My hotel here would be the JW Marriott Beijing Central, again the cheaper of the two JW Marriotts.



The room was still perfectly comfortable.





They have a pillow menu, like the JW in Hong Kong.





Another respectable breakfast spread.



Dinner in the lounge was fine. Nothing too special.



I'm fascinated at the chicken soup needs a sign warning that it contains chicken, but the potato and bacon soup is completely okay. What dietary restriction bans chicken but not pork?





And with that, I checked out to head over to my last stop in Mainland China, Tianjin.

I figured out how to make an account with 12306, the official train ticket platform in China (up until now I'd been booking tickets from Trip.com). Turns out I couldn't use the little applet inside Alipay; I needed to download the full app from the app store. The applet wouldn't let me make an account as a foreigner, but the app does. With the app, I not only could book trains 15 minutes before departure (Trip.com only does 45 minutes), and not only do I save a few bucks on the booking fee that Trip.com charges, but also you get one free time change per ticket booked direct with the train company, so when I showed up at the station 30 minutes early, I was able to change onto the earlier leaving train 2 minutes before they stopped boarding (which is 3 minutes before the scheduled departure time - they won't let you just run up onto the train platform at the last second).



This has been the first time I got a window seat on a train this trip. Here's a random tower thing I spotted.

My home base in Tianjin would be the St. Regis, which I've heard described here on Flyertalk as the worst St. Regis in the world.



I will say the process of hauling my bag there from the nearest Metro station is certainly horrendous, as a curb cut seems to be a luxury these roads have not implemented.



That is a very big square.



There are a lot of stairs in front of the hotel.



You, like me, might think that oh, that must be a ramp to the right of the fountain.



No that's a dead end.



I had to haul my bag up around the side of the fountain to the top of the hill, to discover not only a car parked in the middle of my path, but yet another curb that is not cut.

I get that most people probably arrive by car, but this feels almost comical.



Anyways, minus the random pair of scissors sitting on the floor of the elevator, the checkin experience was otherwise pleasant.




The room was comfortable, except for how hot it was.
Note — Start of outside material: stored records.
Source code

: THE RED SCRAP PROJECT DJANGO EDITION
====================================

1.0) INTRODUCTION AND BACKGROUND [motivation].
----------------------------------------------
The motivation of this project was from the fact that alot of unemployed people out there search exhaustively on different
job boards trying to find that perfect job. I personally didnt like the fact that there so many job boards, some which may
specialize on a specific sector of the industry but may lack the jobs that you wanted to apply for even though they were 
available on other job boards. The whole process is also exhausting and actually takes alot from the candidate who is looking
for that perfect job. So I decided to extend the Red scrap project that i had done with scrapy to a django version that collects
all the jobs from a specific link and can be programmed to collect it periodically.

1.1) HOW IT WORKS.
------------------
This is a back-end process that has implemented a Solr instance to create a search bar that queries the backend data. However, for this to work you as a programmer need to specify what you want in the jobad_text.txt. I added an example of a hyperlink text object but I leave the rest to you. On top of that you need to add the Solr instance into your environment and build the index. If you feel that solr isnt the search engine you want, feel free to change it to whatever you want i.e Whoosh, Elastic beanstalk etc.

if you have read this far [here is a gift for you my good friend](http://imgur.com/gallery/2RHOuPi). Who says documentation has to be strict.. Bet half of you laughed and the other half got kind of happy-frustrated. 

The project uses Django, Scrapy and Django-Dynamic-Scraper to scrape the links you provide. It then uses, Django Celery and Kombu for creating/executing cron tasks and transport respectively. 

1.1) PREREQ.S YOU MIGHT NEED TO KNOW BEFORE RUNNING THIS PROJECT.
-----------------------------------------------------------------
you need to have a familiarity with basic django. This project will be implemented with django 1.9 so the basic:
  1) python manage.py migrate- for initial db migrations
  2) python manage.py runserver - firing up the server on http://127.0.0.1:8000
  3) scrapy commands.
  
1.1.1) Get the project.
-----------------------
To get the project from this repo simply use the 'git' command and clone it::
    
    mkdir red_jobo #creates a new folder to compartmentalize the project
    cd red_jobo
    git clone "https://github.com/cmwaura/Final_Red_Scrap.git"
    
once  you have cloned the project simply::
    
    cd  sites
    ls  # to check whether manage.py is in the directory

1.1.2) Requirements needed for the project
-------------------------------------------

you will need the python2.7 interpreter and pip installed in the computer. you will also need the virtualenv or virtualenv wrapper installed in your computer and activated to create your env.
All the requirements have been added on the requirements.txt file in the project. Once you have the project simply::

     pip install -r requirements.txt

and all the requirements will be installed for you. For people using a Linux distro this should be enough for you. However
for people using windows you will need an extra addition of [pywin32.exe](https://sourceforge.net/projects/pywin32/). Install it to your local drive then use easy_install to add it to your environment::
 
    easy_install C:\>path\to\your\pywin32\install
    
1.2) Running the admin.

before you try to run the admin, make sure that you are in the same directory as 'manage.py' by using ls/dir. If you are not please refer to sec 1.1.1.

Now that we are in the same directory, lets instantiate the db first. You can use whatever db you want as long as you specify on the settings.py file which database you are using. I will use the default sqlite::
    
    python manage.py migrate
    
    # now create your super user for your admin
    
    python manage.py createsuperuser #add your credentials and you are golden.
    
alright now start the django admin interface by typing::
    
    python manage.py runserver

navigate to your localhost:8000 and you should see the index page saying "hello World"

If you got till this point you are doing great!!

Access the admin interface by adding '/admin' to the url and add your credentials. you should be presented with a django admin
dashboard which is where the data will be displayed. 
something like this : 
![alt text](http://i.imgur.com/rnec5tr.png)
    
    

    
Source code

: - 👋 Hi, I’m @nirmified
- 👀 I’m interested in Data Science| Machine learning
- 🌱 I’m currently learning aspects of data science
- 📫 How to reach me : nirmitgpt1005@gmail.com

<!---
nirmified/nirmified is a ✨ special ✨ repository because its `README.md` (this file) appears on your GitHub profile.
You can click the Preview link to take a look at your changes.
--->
It was easily 85 degrees (30 Celcius) when I first walked in, and even after running the AC on full blast for 8 hours, when I got back that evening, it was still over 75 (24 Celcius).



My upgraded river view was pretty nice.



And it was even better at night.




The exterior of the hotel, both front and back, also light up at night.

Unfortunately, this is the only five star hotel I've ever slept in that didn't have full blackout curtains. Even with the curtains fully drawn, light bleeds through not just the top and bottom, but straight through the fabric of the curtains in the morning.




I'd consider Tianjin to be the breakfast food capital of China, and the hotel certainly leans into that, with plenty of local options.



They were acceptably authentic. The fried dough sticks are still not as crispy as the stuff you get from street stalls, but to be fair to the hotel it's probably also less likely to give you food poisoning.

Strangely, this hotel did not have decaf coffee at breakfast. Can't remember ever seeing that before.



Also, this is totally just the Ikea Fargrik, right? The cheapest mug that Ikea sells? I'd know because I own a ton of these at home. It's a perfectly good mug, but it doesn't feel very luxurious when I know that I bought these things for $1.49 a pop.

I don't want to rag on this hotel too much - with rock bottom expectations going in, I ultimately still had a good enough stay for the cheap prices I paid. It just certainly doesn't feel like it lives up to the St. Regis name, even considering some of the other rather disappointing St. Regis properties I've stayed in (by which I just mean Chicago).

Anyways, that sums up the hotels I stayed in during my week in China. I'll try to post a few pictures of touristy things from the week too if I get the time, but otherwise, next stop, Tokyo.